En la cadena del babasú amazónico, lo que durante generaciones fue basura ahora es materia prima de alto valor nutricional. Bioinfood, startup brasileña de biotecnología industrial con sede en Campinas, São Paulo, fundada en 2018 por tres ingenieros de alimentos de la UNICAMP, presentó en abril de 2026 en el New Meat Brazil —el principal evento de proteínas alternativas del país— un desarrollo que cuadruplica el contenido proteico de la harina del mesocarpio del coco babasú: de un 1.5% a aproximadamente un 7%.
El resultado es un ingrediente con textura fibrosa, sabor equilibrado y potencial directo de uso en hamburguesas y otros productos plant-based, desarrollado en alianza con el Instituto de Tecnología Alimentaria de Brasil.
El proceso combina selección de cepas de levadura, hidrólisis enzimática y fermentación en biorreactores automatizados. Las levaduras convierten los azúcares de la harina de mesocarpio en biomasa proteica sin necesidad de nuevos cultivos ni deforestación, un diferencial crítico en un mercado donde la trazabilidad de origen y el impacto ambiental pesan cada vez más en las decisiones de compra de los grandes operadores de la industria alimentaria. La tecnología ya fue validada a escala de laboratorio y Bioinfood busca activamente alianzas comerciales para escalar el proyecto piloto.
El proyecto recibió financiamiento de 2.7 millones de reales del Fondo JBS para la Amazonía a través del Programa Biomas InovAmazônia de GFI Brasil, el mayor proyecto apoyado por ese fondo en el eje de I+D desde su creación en 2020. Ese respaldo no es solo financiero: es una señal de que la bioeconomía amazónica está generando activos industriales concretos, no solo narrativas de conservación.
El impacto social del proyecto está directamente ligado a la cadena extractiva del babasú. Aproximadamente 62,000 personas, principalmente mujeres, dependen de esta actividad en los estados de Maranhão, Piauí, Pará y Tocantins. La superficie disponible tiene un potencial técnico de 1.5 millones de toneladas anuales, pero la producción actual apenas supera el 4% de ese total. El producto principal de la cadena —el aceite extraído de la almendra— genera valor, pero la harina del mesocarpio no tenía destino industrial hasta ahora. Transformar ese residuo en ingrediente proteico no solo agrega valor a la cadena: puede aumentar los ingresos de las comunidades extractivas sin alterar el modelo de manejo tradicional del recurso.

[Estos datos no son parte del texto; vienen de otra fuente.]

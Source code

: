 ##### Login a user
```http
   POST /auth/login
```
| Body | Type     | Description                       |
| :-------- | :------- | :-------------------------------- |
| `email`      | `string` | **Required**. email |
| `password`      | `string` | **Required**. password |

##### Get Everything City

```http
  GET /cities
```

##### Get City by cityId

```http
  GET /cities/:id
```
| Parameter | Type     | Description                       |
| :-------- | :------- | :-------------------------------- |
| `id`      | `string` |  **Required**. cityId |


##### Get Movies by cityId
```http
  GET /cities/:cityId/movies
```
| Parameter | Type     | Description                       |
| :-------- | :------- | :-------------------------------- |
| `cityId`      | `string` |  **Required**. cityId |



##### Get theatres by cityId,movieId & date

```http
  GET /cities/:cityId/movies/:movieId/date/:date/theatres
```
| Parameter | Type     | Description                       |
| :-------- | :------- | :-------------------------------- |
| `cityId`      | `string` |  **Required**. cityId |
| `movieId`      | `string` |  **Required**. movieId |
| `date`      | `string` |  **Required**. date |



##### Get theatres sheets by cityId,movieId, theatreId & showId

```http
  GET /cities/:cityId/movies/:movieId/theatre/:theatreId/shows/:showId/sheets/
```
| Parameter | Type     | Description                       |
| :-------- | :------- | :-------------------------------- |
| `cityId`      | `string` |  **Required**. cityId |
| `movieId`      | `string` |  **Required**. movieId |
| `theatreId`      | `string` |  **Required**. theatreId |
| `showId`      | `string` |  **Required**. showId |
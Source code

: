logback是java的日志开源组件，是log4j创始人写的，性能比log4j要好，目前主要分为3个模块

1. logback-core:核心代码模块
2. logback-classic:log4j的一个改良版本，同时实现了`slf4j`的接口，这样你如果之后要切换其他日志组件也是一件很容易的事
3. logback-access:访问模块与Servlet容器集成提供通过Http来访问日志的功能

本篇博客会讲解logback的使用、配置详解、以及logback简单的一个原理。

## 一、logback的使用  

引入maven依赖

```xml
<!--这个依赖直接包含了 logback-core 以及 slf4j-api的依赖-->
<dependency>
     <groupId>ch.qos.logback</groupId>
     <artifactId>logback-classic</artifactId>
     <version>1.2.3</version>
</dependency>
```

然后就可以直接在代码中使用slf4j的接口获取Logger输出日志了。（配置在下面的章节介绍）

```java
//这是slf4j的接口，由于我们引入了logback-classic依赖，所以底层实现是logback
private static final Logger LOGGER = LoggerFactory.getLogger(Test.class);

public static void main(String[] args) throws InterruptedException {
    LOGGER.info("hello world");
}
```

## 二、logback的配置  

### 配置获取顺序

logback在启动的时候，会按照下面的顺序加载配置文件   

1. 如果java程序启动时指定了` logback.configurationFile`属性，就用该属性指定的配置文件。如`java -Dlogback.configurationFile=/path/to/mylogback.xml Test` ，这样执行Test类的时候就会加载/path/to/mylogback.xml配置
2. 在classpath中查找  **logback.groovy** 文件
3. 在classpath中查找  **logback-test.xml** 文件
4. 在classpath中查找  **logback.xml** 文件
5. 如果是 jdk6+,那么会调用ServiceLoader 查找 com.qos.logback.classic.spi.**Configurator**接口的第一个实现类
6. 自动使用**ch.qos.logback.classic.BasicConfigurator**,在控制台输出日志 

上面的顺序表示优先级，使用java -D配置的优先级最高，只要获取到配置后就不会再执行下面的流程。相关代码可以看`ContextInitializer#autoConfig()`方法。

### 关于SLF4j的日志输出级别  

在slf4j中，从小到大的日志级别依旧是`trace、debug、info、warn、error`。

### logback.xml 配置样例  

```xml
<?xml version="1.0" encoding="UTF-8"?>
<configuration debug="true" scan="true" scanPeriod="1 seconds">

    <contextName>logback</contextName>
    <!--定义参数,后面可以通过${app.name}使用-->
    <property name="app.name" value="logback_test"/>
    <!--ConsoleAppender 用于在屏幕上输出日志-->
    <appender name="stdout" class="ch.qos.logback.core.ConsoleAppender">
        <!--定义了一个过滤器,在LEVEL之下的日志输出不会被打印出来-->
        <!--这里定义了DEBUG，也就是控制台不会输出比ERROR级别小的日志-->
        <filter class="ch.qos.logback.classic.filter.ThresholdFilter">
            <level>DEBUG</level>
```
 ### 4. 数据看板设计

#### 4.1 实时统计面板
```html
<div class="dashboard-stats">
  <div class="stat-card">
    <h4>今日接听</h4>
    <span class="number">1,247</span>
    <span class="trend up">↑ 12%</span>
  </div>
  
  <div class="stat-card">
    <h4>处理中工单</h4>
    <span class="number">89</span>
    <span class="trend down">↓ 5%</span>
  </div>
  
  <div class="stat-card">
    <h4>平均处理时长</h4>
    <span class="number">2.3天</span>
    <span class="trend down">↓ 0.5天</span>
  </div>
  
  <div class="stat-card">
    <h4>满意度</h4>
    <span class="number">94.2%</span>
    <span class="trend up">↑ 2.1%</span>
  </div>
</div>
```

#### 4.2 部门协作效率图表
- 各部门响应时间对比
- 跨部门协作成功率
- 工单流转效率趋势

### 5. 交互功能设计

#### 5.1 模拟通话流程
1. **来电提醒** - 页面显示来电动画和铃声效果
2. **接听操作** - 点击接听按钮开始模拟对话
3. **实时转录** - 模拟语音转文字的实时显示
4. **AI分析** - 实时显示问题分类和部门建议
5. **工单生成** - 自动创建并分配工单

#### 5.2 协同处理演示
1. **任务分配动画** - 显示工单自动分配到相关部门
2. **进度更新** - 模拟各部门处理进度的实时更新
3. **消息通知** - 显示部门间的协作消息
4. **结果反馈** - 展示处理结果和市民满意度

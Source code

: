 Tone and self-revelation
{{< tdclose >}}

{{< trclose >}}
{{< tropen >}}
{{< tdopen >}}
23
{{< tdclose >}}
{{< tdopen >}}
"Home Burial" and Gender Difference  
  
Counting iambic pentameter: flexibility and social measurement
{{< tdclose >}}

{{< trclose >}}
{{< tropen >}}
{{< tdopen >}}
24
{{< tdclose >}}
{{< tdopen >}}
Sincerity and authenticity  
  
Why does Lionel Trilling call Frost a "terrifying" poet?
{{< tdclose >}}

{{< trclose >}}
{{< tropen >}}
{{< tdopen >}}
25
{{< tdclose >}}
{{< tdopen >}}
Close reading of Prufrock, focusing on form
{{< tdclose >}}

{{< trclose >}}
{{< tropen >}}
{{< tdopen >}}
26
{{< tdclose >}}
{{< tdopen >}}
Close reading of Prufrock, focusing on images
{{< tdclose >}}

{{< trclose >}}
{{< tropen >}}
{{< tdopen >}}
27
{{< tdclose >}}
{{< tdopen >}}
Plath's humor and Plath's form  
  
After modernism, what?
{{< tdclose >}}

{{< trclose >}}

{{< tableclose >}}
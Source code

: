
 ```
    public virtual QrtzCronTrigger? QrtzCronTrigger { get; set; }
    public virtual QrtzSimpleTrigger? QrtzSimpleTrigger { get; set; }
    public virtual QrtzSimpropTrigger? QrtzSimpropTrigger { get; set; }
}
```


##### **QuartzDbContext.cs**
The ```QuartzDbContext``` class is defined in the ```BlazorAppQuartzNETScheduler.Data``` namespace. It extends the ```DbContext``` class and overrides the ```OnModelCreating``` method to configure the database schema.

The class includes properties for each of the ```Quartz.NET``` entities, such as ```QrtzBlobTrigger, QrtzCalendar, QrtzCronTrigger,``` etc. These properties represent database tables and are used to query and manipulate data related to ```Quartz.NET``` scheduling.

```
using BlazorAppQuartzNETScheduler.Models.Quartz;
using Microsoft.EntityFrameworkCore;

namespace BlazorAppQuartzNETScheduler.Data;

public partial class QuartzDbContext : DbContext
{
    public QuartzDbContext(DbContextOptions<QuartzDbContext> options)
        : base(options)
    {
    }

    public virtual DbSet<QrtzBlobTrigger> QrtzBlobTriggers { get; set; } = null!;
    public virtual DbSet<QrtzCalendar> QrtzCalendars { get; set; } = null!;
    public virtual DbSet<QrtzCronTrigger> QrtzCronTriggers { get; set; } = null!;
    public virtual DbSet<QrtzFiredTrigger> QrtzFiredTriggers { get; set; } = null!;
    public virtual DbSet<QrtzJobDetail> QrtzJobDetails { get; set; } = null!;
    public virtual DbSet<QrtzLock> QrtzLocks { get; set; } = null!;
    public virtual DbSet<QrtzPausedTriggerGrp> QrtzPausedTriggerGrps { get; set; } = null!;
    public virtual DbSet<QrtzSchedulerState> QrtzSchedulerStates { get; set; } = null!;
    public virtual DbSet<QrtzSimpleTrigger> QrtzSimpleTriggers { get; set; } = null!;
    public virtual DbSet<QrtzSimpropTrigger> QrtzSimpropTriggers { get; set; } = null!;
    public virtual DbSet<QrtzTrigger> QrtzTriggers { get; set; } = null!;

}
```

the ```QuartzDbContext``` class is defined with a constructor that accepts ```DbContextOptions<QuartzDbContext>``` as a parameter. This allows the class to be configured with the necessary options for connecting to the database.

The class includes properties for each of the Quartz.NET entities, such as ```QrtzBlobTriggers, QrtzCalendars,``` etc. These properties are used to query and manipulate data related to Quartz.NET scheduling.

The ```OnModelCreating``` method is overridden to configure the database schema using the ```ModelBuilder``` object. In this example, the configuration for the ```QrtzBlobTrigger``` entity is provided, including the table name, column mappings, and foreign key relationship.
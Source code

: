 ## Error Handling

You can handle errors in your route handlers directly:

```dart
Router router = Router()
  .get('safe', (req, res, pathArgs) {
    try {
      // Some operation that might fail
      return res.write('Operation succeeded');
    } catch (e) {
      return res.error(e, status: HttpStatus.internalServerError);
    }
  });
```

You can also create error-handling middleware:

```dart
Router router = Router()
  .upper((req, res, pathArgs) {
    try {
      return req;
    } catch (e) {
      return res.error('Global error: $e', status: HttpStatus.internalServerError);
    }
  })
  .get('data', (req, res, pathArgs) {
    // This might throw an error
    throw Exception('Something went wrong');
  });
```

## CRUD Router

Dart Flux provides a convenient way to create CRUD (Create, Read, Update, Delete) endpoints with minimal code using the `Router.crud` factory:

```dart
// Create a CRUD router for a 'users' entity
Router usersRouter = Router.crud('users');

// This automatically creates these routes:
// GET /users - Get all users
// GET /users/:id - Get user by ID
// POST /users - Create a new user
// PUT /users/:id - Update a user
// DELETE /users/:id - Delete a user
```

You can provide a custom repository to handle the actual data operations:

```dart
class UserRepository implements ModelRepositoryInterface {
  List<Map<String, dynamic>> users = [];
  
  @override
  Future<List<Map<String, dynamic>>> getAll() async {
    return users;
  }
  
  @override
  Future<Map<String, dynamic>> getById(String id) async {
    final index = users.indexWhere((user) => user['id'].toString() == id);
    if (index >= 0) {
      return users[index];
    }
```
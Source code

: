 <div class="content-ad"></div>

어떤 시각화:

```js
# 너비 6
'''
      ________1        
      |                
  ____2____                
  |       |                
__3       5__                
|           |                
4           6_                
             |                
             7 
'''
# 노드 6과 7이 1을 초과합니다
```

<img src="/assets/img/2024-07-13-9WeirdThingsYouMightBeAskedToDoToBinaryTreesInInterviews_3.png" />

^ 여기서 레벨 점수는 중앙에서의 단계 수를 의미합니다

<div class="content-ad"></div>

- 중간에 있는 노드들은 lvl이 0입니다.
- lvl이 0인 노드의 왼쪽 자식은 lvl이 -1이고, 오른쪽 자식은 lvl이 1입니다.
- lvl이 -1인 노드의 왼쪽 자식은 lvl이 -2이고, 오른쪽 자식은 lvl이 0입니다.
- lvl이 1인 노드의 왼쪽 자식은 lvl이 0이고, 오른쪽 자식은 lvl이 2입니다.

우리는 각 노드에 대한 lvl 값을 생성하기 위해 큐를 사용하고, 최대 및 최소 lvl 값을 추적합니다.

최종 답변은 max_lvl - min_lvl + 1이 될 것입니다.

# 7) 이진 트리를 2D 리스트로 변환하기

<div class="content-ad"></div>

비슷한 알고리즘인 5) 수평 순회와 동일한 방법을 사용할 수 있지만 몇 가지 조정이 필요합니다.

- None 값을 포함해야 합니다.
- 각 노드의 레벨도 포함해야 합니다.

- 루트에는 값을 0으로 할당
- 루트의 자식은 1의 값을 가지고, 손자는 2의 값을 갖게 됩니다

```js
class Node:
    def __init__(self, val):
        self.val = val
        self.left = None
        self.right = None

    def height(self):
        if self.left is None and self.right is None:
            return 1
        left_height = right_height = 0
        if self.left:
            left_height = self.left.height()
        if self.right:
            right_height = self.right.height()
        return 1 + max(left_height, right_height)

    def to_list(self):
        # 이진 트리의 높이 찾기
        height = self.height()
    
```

El mercado al que apunta Bioinfood tiene dimensiones concretas y crecientes. Se proyecta que el segmento global de proteínas alternativas alcance los 88,800 millones de dólares para 2034, con una tasa de crecimiento anual compuesta del 14.3%. En Brasil, el sector generó 1,130 millones de reales en 2024, un aumento del 14% respecto al año anterior. Europa y Estados Unidos son los mercados de exportación con mayor potencial para ingredientes de origen amazónico con certificación sostenible.
La plataforma tecnológica de Bioinfood no se limita al babasú. El mismo método de fermentación puede aplicarse a salvado de trigo, maíz y arroz, y a cáscaras de semillas nativas como la nuez de Brasil, la macaúba y el cupuaçu, lo que convierte a la empresa en un jugador estratégico dentro de la economía circular de la agroindustria brasileña. En 2025, la startup ganó el Fi Innovation Awards y el Startup Innovation Challenge de FiSA, y fue elegida entre las 100 startups más prometedoras de Brasil. Con 20 proyectos activos en 8 países —incluyendo Estados Unidos, Francia y Emiratos Árabes— la escala internacional ya no es una aspiración: es parte del modelo de negocio.